■ **PROBLEM TO SOLVE**
Count the lines in the following data that include "total". Please write only the number.

※

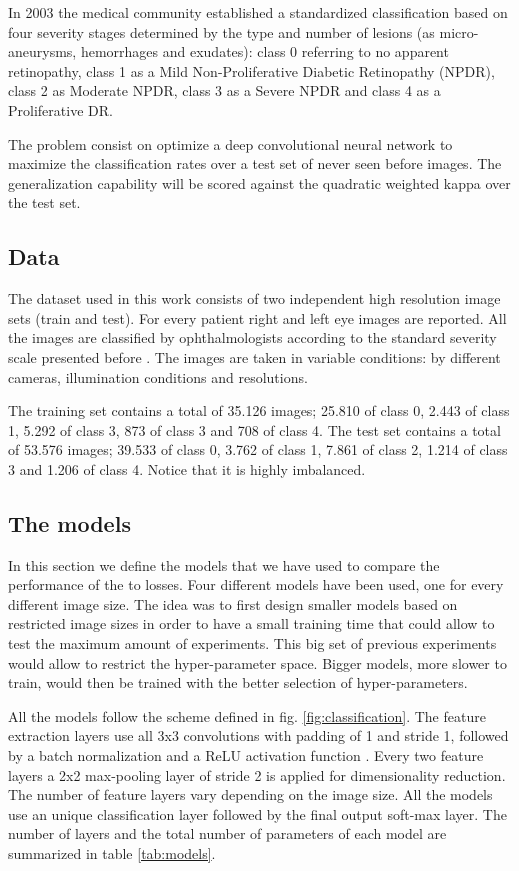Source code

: \documentclass[times,twocolumn,final,authoryear]{elsarticle}
\begin{document}
In 2003 the medical community established a standardized classification based on four severity stages \cite{diaclass} determined by the type and number of lesions (as micro-aneurysms, hemorrhages and exudates): class 0 referring to no apparent retinopathy, class 1 as a Mild Non-Proliferative Diabetic Retinopathy (NPDR), class 2 as Moderate NPDR, class 3 as a Severe NPDR and class 4 as a Proliferative DR. 

The problem consist on optimize a deep convolutional neural network to maximize the classification rates over a test set of never seen before images. The generalization capability will be scored against the quadratic weighted kappa over the test set.

\subsection{Data}

The dataset used in this work consists of two independent high resolution image sets (train and test). For every patient right and left eye images are reported. All the images are classified by ophthalmologists according to the standard severity scale presented before \cite{diaclass}. The images are taken in variable conditions: by different cameras, illumination conditions and resolutions. 

The training set contains a total of 35.126 images; 25.810 of class 0, 2.443 of class 1, 5.292 of class 3, 873 of class 3 and 708 of class 4. The test set contains a total of 53.576 images; 39.533 of class 0, 3.762 of class 1, 7.861 of class 2, 1.214 of class 3 and 1.206 of class 4. Notice that it is highly imbalanced.

\subsection{The models}

In this section we define the models that we have used to compare the performance of the to losses. Four different models have been used, one for every different image size. The idea was to first design smaller models based on restricted image sizes in order to have a small training time that could allow to test the maximum amount of experiments. This big set of previous experiments would allow to restrict the hyper-parameter space. Bigger models, more slower to train, would then be trained with the better selection of hyper-parameters.

All the models follow the scheme defined in fig. \ref{fig:classification}. The feature extraction layers use all 3x3 convolutions with padding of 1 and stride 1, followed by a batch normalization\citep{batch-norm} and a ReLU activation function \citep{Dahl2013}. Every two feature layers a 2x2 max-pooling layer of stride 2 is applied for dimensionality reduction. The number of feature layers vary depending on the image size. All the models use an unique classification layer followed by the final output soft-max layer. The number of layers and the total number of parameters of each model are summarized in table \ref{tab:models}.
\end{document}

※

■ **RESPONSE AREA**
2